Is that ^^^ your bike??!! Interesting choice of colour, brown. Don't see many brown bikes around. I would have to agree that they do look 'as good as mudguards can'. If I was to change anything, I'd have the front one going further round the front of the front wheel, e.g. to the 10 o'clock position or even 9 o'clock, rather than stopping at 12. Stopping at the top _kind_ of reminds me of a receeding hairline, in the same way that a stem with only two bolts on the handlebar face clamp reminds me of a cyclops.

But just a few questions if I may, out of curiosity:
what's that contraption attached to the seat tube? (a weapon to use against idiot drivers?)
what's the red thing under the saddle bag? (the firing device?)
And have you ever considered, wait for it - shock horror: _clipless pedals_? If not, I've got a pair of plastic ones you can have for free if you want, it'll save you some weight. No point having metal flatties on a road bike.
Also have you considered taking the spoke reflectors off (although to be fair clear ones aren't _quite_ as much of a travesty as orange ones).
But nice bike on the whole by the way.


----------



## bonj2 (3 Sep 2007)

edit: oh and User I see you've also got an adjustable stem but have got it straight forward. I've also actually got a 105mm one which would put your bars in pretty much exactly the same position but without the adjustment knuckle you can have for free if you want.


----------



## bonj2 (3 Sep 2007)

> It's a bracket for fitting a Hamax child seat into.

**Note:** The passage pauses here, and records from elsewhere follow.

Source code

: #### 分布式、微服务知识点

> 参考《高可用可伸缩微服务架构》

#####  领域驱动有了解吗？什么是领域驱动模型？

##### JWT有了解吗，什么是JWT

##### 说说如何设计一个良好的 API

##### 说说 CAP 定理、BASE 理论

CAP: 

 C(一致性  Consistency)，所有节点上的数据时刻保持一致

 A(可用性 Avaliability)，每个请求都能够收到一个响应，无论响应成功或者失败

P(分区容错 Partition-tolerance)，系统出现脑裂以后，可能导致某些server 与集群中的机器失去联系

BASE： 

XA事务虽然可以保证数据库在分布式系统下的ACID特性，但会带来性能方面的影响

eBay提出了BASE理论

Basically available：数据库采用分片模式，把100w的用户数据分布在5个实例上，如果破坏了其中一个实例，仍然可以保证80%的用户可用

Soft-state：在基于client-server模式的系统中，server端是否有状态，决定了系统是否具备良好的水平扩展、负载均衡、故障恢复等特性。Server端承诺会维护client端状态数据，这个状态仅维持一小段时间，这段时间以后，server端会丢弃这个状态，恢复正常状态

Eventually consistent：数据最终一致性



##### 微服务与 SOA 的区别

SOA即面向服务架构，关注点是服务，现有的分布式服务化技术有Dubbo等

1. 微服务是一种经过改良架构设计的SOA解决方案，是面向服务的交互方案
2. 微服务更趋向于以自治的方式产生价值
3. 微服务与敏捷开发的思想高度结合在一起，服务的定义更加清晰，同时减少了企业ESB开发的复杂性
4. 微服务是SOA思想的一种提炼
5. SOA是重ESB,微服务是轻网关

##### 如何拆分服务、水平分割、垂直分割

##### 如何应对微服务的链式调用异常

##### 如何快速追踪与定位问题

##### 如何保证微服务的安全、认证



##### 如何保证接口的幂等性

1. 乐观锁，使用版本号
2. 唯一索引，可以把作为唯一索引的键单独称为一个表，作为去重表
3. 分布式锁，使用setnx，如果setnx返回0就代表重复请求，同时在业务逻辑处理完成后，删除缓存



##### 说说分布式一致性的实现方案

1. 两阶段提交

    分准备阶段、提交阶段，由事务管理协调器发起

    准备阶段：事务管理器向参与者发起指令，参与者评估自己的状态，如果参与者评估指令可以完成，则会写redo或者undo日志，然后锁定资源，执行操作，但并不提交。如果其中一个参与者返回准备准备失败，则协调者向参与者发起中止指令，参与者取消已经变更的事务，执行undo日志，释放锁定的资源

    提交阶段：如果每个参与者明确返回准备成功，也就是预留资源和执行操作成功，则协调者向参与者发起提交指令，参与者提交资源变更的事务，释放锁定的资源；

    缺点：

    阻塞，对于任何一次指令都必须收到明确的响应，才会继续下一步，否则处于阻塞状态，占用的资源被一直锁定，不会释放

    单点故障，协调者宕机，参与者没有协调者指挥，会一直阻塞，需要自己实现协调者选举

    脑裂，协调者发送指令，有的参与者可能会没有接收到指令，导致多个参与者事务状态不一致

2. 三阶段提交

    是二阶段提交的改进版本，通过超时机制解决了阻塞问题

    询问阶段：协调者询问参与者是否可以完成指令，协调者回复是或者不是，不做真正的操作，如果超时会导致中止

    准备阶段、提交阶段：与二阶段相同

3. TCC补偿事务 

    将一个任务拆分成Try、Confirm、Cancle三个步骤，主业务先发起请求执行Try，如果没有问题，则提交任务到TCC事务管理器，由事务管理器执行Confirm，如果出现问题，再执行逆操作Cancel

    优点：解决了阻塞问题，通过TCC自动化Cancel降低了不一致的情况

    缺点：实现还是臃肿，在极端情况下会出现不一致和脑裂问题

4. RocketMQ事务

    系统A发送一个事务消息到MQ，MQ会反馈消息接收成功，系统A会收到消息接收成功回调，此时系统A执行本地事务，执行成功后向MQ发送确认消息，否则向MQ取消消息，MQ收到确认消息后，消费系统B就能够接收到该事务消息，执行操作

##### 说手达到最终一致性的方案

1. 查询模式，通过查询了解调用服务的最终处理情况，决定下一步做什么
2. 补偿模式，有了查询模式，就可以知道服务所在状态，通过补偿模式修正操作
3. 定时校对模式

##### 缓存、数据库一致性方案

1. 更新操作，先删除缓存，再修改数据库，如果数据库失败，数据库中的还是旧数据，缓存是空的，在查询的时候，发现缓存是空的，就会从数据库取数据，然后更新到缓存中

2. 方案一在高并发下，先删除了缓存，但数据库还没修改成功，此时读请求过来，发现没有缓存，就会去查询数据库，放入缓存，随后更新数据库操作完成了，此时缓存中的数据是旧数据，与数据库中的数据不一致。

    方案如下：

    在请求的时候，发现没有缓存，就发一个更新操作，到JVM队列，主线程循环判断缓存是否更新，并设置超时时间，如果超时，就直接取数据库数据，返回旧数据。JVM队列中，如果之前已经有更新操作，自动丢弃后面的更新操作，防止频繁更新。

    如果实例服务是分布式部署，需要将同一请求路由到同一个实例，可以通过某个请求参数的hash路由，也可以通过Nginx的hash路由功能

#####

Hmmm... well if those black bits on the upper dropouts are also attachments for it, then I have to say it at least looks a bit more sturdy than hubgearfreak's one, which _only_ attaches onto the seatpost...

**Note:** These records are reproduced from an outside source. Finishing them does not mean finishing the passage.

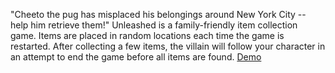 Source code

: "Cheeto the pug has misplaced his belongings around New York City -- help him retrieve them!" Unleashed is a family-friendly item collection game. Items are placed in random locations each time the game is restarted. After collecting a few items, the villain will follow your character in an attempt to end the game before all items are found. [Demo](http://unleashedcheeto.herokuapp.com/)
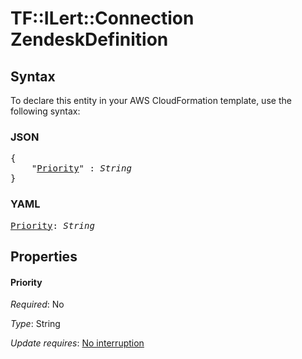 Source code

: # TF::ILert::Connection ZendeskDefinition

## Syntax

To declare this entity in your AWS CloudFormation template, use the following syntax:

### JSON

<pre>
{
    "<a href="#priority" title="Priority">Priority</a>" : <i>String</i>
}
</pre>

### YAML

<pre>
<a href="#priority" title="Priority">Priority</a>: <i>String</i>
</pre>

## Properties

#### Priority

_Required_: No

_Type_: String

_Update requires_: [No interruption](https://docs.aws.amazon.com/AWSCloudFormation/latest/UserGuide/using-cfn-updating-stacks-update-behaviors.html#update-no-interrupt)

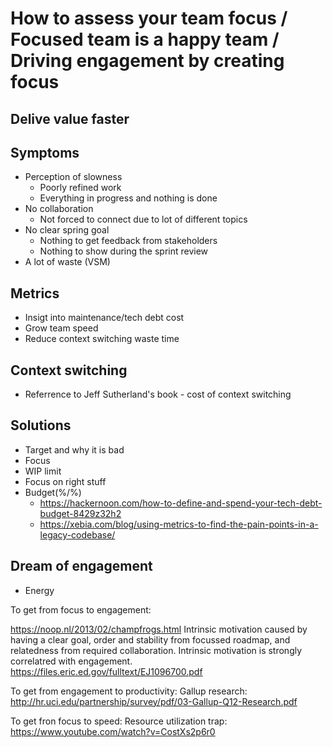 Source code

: # How to assess your team focus / Focused team is a happy team / Driving engagement by creating focus
## Delive value faster
## Symptoms
- Perception of slowness
  - Poorly refined work
  - Everything in progress and nothing is done
- No collaboration
  - Not forced to connect due to lot of different topics
- No clear spring goal
  - Nothing to get feedback from stakeholders
  - Nothing to show during the sprint review
- A lot of waste (VSM)
## Metrics
- Insigt into maintenance/tech debt cost
- Grow team speed
- Reduce context switching waste time
## Context switching
- Referrence to Jeff Sutherland's book - cost of context switching
## Solutions
- Target and why it is bad
- Focus
- WIP limit
- Focus on right stuff
- Budget(%/%)
  - https://hackernoon.com/how-to-define-and-spend-your-tech-debt-budget-8429z32h2
  - https://xebia.com/blog/using-metrics-to-find-the-pain-points-in-a-legacy-codebase/
## Dream of engagement
- Energy

To get from focus to engagement:

https://noop.nl/2013/02/champfrogs.html Intrinsic motivation caused by having a clear goal, order and stability from focussed roadmap, and relatedness from required collaboration. Intrinsic motivation is strongly correlatred with engagement. https://files.eric.ed.gov/fulltext/EJ1096700.pdf

To get from engagement to productivity:
Gallup research: http://hr.uci.edu/partnership/survey/pdf/03-Gallup-Q12-Research.pdf

To get fron focus to speed:
Resource utilization trap: https://www.youtube.com/watch?v=CostXs2p6r0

> Thanks for the offer. But I just wouldn't trust it.



Why not?! It's a fine stem


----------



## bonj2 (4 Sep 2007)

> No. It only attaches to the seatpost. It's completely safe, and *the method of attachment means that the seat has its own suspension.*


 
Yes, the bendiness of the PLASTIC...
I don't want to get into a long argument about whether or not they've been theoretically proven to be save, but like I said to hubgearfreak, rather you than me.

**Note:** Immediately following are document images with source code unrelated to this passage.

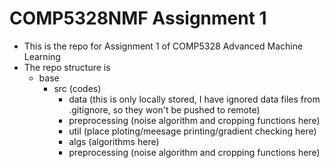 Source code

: # COMP5328NMF Assignment 1

- This is the repo for Assignment 1 of COMP5328 Advanced Machine Learning
- The repo structure is
    - base
        - src (codes)
            - data (this is only locally stored, I have ignored data files from .gitignore, so they won't be pushed to remote)
            - preprocessing (noise algorithm and cropping functions here)
            - util (place ploting/meesage printing/gradient checking here)
            - algs (algorithms here)
            - preprocessing (noise algorithm and cropping functions here)
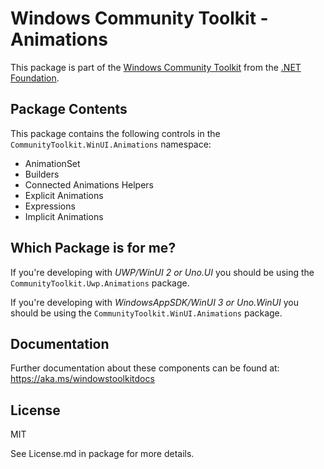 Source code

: 
# Windows Community Toolkit - Animations

This package is part of the [Windows Community Toolkit](https://aka.ms/toolkit/windows) from the [.NET Foundation](https://dotnetfoundation.org).

## Package Contents

This package contains the following controls in the `CommunityToolkit.WinUI.Animations` namespace:

- AnimationSet
- Builders
- Connected Animations Helpers
- Explicit Animations
- Expressions
- Implicit Animations

## Which Package is for me?

If you're developing with _UWP/WinUI 2 or Uno.UI_ you should be using the `CommunityToolkit.Uwp.Animations` package.

If you're developing with _WindowsAppSDK/WinUI 3 or Uno.WinUI_ you should be using the `CommunityToolkit.WinUI.Animations` package.

## Documentation

Further documentation about these components can be found at: https://aka.ms/windowstoolkitdocs

## License

MIT

See License.md in package for more details.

> those black things on the seat stays are brackets for lights. Those red shiny things that look at you at night.


they are at least 350mm off the ground I hope?!



> I just don't, OK? And no facts nor reasoned logic, no physics nor personal experience of others will ever convince me otherwise. Got it?


Well, ok. Just as long as you realise the adjuster knuckle is a point of weakness. But if you're not going that fast or the roads are quite good round there then you'll probably be ok.


----------



## bonj2 (4 Sep 2007)

> No, not plastic.



Metal, then. But I still wouldn't trust it. The fact that the metal is constantly bending as you say to provide suspension means that the metal is always getting slightly more and more fatigued. Are there any guidelines in the instructions as to how often you should replace it even it it doesn't look damaged?
You know what I mean by fatigue? - e.g. when you get a paper clip and constantly bend it back and forward, and when you've bent it back and forward about 10 times, it breaks.


----------



## bonj2 (4 Sep 2007)

> Yes dear. And child seats are made of paper clips.



paper clips are made of metal. Child seats are made of metal. Metal suffers fatigue. What metal is your child seat made out of that flexes but doesn't suffer from fatigue?


----------



## bonj2 (4 Sep 2007)

spokes, forks and frames don't flex by a significant amount continually.
But, you know - if you're happy with it...


----------



## bonj2 (4 Sep 2007)

> Oh yes they do.




probably no more than say 10mm and that's _at most_, I would have thought less than that normally. I'm not sure though, if you _do_ actually know then please tell us which bit flexes, in which direction, and under what conditions.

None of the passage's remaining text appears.